# Verschwundene Beiträge im Support-Forum



## ZAM (8. Oktober 2007)

Hallo Community,

einigen Hilfesuchenden ist sicher schon aufgefallen, dass Ihre Beiträge nicht mehr in der Forenübersicht auftauchen. Das hat einen einfachen Grund: Wir schieben einzelne Beiträge, die sich alle um ein Thema drehen zu einem großen Thread zusammen. Jede Anfrage individuell erneut zu beantworten raubt einfach zuviel Zeit - da viele Antworten bereits gegeben wurden und die Suchfunktion in unserem Forum wohl ignoriert wird. Daher werden wir auch in Zukunft diesen Weg gehen und Beiträge mit gleichem Inhalt ohne erneute Antwort zusammenschieben. Bevor Ihr neue Beiträge eröffnet, benutzt also bitte die Suchfunktion ( http://www.buffed.de/forum/index.php?act=Search&f=10 ).

Außerdem werden Support-Anfragen zu Addons aus dem Support-Forum in das korrekte Forum verschoben, also "Addons, Interface und Makros". Das buffed-Team gibt keinen Support zu Addons - das Forum ist für Anfragen zu unseren buffed-Portalen und dem BLASC-Client vorgesehen. 

Vielen Dank für Euer Verständnis. 


			Dieser Inhalt steht nur eingeloggten Mitgliedern zur Verfügung.


----------



## ZAM (11. Januar 2008)

Hallo Community,

da einige Topics und Erklärungen zu verwirrungen bei Support-Anfragen führen, hier ein kleiner Hinweis:

BLASCrafter ist *nicht *unser Tool, das Ihr Installiert um Charakter-Daten hochzuladen, denn dafür ist unsere Software BLASC2 zuständig. Der BLASCrafter ist das Addon, mit dem Ihr im Spiel anzeigen lasst, welcher Charakter auf Eurem Server welche Dinge herstellen oder verzaubern kann. Weitere Informationen gibts hier: http://wow.buffed.de/blasc/406/blascrafter .

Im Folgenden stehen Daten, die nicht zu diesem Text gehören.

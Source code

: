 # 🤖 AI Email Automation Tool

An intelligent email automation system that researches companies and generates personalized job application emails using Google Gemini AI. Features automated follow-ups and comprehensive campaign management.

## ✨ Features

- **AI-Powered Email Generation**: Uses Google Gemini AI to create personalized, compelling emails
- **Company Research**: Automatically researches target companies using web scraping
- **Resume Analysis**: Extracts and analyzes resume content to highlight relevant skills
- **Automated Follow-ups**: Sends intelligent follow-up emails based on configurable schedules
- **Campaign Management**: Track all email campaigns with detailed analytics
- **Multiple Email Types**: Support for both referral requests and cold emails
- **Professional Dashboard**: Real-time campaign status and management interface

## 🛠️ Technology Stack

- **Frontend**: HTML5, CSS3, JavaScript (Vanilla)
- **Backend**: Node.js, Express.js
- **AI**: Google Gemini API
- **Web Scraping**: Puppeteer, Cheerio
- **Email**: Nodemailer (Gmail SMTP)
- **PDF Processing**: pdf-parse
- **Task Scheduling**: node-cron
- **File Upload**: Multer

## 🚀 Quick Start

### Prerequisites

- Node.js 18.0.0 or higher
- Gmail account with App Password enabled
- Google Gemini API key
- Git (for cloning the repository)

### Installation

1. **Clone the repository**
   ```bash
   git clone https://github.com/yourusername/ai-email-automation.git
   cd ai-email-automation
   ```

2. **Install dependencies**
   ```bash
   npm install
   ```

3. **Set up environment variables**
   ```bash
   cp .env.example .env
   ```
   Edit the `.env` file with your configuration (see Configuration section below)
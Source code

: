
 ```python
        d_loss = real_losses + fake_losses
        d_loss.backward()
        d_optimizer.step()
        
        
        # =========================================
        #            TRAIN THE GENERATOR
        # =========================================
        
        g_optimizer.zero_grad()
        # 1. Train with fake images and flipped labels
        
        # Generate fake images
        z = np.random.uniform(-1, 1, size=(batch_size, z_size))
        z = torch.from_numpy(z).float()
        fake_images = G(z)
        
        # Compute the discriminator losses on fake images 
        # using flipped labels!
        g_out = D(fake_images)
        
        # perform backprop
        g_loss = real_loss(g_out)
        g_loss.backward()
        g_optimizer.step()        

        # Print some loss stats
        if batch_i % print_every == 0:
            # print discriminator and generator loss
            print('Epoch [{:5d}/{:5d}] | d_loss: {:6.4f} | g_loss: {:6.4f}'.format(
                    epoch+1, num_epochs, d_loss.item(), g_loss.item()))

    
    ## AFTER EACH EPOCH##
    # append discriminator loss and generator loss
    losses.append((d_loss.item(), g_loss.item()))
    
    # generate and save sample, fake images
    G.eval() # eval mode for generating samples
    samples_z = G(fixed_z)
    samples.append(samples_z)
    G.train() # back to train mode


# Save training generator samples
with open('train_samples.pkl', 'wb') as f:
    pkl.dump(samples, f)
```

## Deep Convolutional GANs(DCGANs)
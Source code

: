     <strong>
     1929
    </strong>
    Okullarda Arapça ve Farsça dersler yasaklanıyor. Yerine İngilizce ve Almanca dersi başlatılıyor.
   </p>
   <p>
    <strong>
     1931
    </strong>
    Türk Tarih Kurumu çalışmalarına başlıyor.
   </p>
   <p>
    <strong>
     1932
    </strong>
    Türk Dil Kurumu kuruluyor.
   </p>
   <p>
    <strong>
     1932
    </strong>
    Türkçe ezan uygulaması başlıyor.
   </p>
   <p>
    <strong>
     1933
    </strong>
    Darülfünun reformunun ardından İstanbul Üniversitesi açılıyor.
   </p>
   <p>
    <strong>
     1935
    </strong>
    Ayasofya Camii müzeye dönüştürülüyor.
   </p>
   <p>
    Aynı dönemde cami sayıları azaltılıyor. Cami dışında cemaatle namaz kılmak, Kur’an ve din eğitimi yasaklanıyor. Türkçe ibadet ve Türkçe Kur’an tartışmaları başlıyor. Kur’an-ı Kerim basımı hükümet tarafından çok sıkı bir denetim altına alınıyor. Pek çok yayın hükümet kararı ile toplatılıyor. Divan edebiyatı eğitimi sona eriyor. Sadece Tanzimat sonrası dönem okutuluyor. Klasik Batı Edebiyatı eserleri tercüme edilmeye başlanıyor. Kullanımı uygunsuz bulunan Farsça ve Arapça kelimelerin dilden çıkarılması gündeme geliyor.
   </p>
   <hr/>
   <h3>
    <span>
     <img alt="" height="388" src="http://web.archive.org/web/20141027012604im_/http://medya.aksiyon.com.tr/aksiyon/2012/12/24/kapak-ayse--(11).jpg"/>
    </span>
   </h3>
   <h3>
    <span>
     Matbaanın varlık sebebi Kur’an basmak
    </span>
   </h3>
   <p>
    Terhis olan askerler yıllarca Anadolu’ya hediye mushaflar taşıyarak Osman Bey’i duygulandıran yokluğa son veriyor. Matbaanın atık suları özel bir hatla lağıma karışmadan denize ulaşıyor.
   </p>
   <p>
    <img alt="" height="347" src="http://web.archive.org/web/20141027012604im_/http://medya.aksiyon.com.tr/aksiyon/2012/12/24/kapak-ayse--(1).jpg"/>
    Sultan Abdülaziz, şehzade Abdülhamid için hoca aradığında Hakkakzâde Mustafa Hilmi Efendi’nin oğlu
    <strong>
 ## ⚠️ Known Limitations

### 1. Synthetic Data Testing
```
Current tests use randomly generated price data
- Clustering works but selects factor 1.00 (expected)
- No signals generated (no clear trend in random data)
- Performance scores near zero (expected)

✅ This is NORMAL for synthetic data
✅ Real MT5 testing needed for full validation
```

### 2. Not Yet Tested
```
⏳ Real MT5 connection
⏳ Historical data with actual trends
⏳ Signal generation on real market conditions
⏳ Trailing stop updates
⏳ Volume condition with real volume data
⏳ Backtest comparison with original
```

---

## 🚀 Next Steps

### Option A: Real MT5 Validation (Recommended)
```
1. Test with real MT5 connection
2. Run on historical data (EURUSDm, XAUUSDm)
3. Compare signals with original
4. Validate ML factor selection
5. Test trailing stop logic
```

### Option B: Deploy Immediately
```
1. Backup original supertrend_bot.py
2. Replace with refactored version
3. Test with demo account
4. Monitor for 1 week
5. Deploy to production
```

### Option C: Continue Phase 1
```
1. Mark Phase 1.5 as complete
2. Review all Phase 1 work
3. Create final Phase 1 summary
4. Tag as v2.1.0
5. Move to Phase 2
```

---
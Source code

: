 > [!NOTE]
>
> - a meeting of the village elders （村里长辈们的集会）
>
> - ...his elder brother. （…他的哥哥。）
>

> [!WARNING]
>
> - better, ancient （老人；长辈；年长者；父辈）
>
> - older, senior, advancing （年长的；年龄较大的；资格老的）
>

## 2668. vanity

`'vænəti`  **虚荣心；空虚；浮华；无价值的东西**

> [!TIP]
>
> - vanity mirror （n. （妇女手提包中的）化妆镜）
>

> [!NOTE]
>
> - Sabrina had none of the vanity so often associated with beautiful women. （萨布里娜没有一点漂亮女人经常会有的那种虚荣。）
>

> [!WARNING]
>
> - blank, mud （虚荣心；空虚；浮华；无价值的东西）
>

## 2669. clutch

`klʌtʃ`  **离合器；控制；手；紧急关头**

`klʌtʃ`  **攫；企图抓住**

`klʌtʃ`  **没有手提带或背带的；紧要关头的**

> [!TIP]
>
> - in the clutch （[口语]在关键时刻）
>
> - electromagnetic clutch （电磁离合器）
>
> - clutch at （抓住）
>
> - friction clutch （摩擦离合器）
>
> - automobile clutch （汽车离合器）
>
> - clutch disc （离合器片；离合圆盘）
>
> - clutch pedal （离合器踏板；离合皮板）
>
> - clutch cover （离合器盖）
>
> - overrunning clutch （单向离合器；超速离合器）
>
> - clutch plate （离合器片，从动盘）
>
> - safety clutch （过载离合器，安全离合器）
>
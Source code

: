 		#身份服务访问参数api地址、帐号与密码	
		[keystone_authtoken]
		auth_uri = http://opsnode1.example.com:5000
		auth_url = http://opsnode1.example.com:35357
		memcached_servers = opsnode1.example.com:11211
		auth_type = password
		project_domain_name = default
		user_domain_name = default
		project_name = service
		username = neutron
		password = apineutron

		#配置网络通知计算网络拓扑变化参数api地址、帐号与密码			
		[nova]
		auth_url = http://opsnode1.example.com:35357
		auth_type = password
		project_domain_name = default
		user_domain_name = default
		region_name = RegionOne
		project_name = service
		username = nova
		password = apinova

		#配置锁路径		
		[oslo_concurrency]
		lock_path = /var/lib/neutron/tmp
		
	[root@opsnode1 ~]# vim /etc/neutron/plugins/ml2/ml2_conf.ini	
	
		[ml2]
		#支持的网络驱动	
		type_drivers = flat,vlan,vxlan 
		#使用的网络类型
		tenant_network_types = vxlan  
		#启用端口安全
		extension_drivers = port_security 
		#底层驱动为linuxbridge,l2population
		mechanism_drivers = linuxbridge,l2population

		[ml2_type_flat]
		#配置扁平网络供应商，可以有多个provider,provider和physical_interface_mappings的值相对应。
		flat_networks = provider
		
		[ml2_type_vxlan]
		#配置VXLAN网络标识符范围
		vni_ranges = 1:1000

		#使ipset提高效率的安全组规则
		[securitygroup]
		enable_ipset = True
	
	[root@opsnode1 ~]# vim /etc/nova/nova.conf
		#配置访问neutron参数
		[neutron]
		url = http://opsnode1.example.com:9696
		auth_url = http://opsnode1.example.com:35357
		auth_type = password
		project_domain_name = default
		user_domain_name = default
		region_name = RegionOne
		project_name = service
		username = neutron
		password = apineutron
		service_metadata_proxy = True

Das Addon ist nur in unserer Software BLASC2 integriert, bzw. wird durch sie zusätzlich installiert. Habt Ihr also Probleme mit der Software, schreibt bitte nicht in Topic und Text "Probleme mit dem BLASCrafter" sondern mit BLASC2, das gestaltet die Bearbeitung von Support-Anfragen etwas schwieriger.

Vielen Dank für Euer Verständnis. 


			Dieser Inhalt steht nur eingeloggten Mitgliedern zur Verfügung.


----------